Unagi, known to some as freshwater eels, also have a peculiar and hard-to-track life story. Born in the ocean, unagi begin life as tiny, translucent little creatures whose appearance is a far cry from their adult form. Eventually, these unagi swim long distances to the Japanese coast – the spawning grounds for freshwater eel lie near Guam and the Mariana Islands – locate the mouth of a river and travel upstream. The eels can live anywhere from 10 to 30 years in this freshwater environment before returning to the sea to spawn.
Today, Japan imports roughly 80% of its unagi from abroad, mostly China and Taiwan. By the early 1990s, as eel became increasingly popular, prices rose and suppliers started looking elsewhere for similar species. European and North American eels, though slightly different, still did the trick and were not considered a delicacy in their respective regions, making them easy to acquire.
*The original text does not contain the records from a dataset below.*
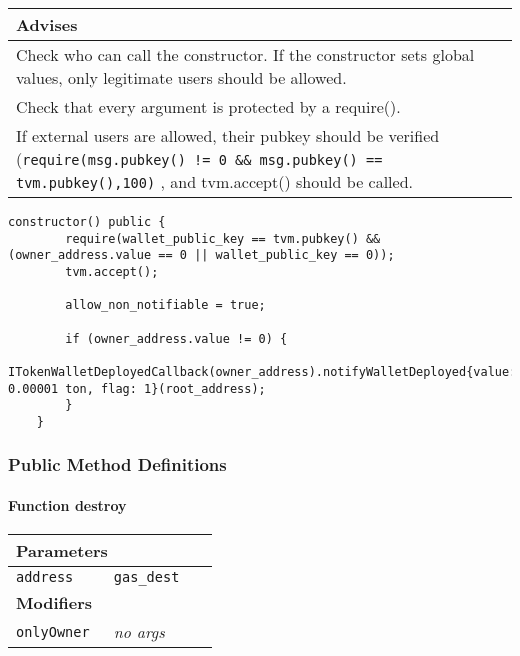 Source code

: 
\ifsoldraft
\noindent\begin{tabular}{|p{12cm}|}\hline
\rowcolor{green}Advises
\\\hline
Check who can call the constructor. If the constructor sets global values, only legitimate users should be allowed.
\\\hline
Check that every argument is protected by a require().
\\\hline
If external users are allowed, their pubkey should be verified (\verb+require(msg.pubkey() != 0 && msg.pubkey() == tvm.pubkey(),100)+ , and tvm.accept() should be called.
\\\hline\end{tabular}
\fi
\vspace{2cm}

\begin{lstlisting}[firstnumber=43]
    constructor() public {
        require(wallet_public_key == tvm.pubkey() && (owner_address.value == 0 || wallet_public_key == 0));
        tvm.accept();

        allow_non_notifiable = true;

        if (owner_address.value != 0) {
            ITokenWalletDeployedCallback(owner_address).notifyWalletDeployed{value: 0.00001 ton, flag: 1}(root_address);
        }
    }
\end{lstlisting}

\subsubsection{Public Method Definitions}


\paragraph{Function destroy}


\ifsoltables
\noindent\begin{tabular}{|l|l|p{5cm}|}\hline
\multicolumn{3}{|l|}{\bf Parameters}\\\hline
\tt address & \tt gas\_{}dest &\\\hline
\multicolumn{3}{|l|}{\bf Modifiers}\\\hline
\tt onlyOwner & {\em no args} &\\\hline
\end{tabular}
\fi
However, in order to keep the creatures alive as they were transported from the United States’ east coast to Japan, American fishermen began catching baby unagi for Japanese suppliers, who would then raise the eels to adulthood in fish farms. This business became so lucrative and cutthroat that there was briefly an Animal Planet reality show about the lives of Maine eel fishermen.
Beyond fishing for eels, breeding unagi in captivity has also proven to be a challenge; there are still mysteries about the life and breeding habits of unagi given the epic journey each creature embarks upon during its lifetime. As a result, less than 1% of Japanese unagi are now caught in the wild as adults; most come from abroad and are raised in captivity.
Unfortunately, the overexploitation of eels around the world continues. In Japan, unagi populations have declined 90% in the last three generations. England’s Thames River was home to 1,500 European eels in 2005; by 2010, the number plummeted to just 50, a 98% drop. This has prompted both Japan’s Ministry of the Environment and the International Union for Conservation of Nature to put unagi on their respective Red Lists, which denote the eel as an endangered species.
While this is a positive step forward, there is still no fishing ban on unagi in Japan. In Canada, east coast provinces and Ontario have declared freshwater eels endangered, while eel fishing is only legal in two American states, Maine and South Carolina. Still, this does not seem to be stemming the tide of unagi demand.
Though environmentalists have encouraged diners to abstain from eating the grilled eel for sustainability reasons, this has done little to change consumer attitudes. Over the weekend, the Japan Times remarked on eel demand over this year’s Midsummer Day of the Ox, noting that unagi sales were strong despite high prices. If this trend continues, today’s unagi lovers will only be able to regale their kids and grandkids with memories of their favorite summertime tradition.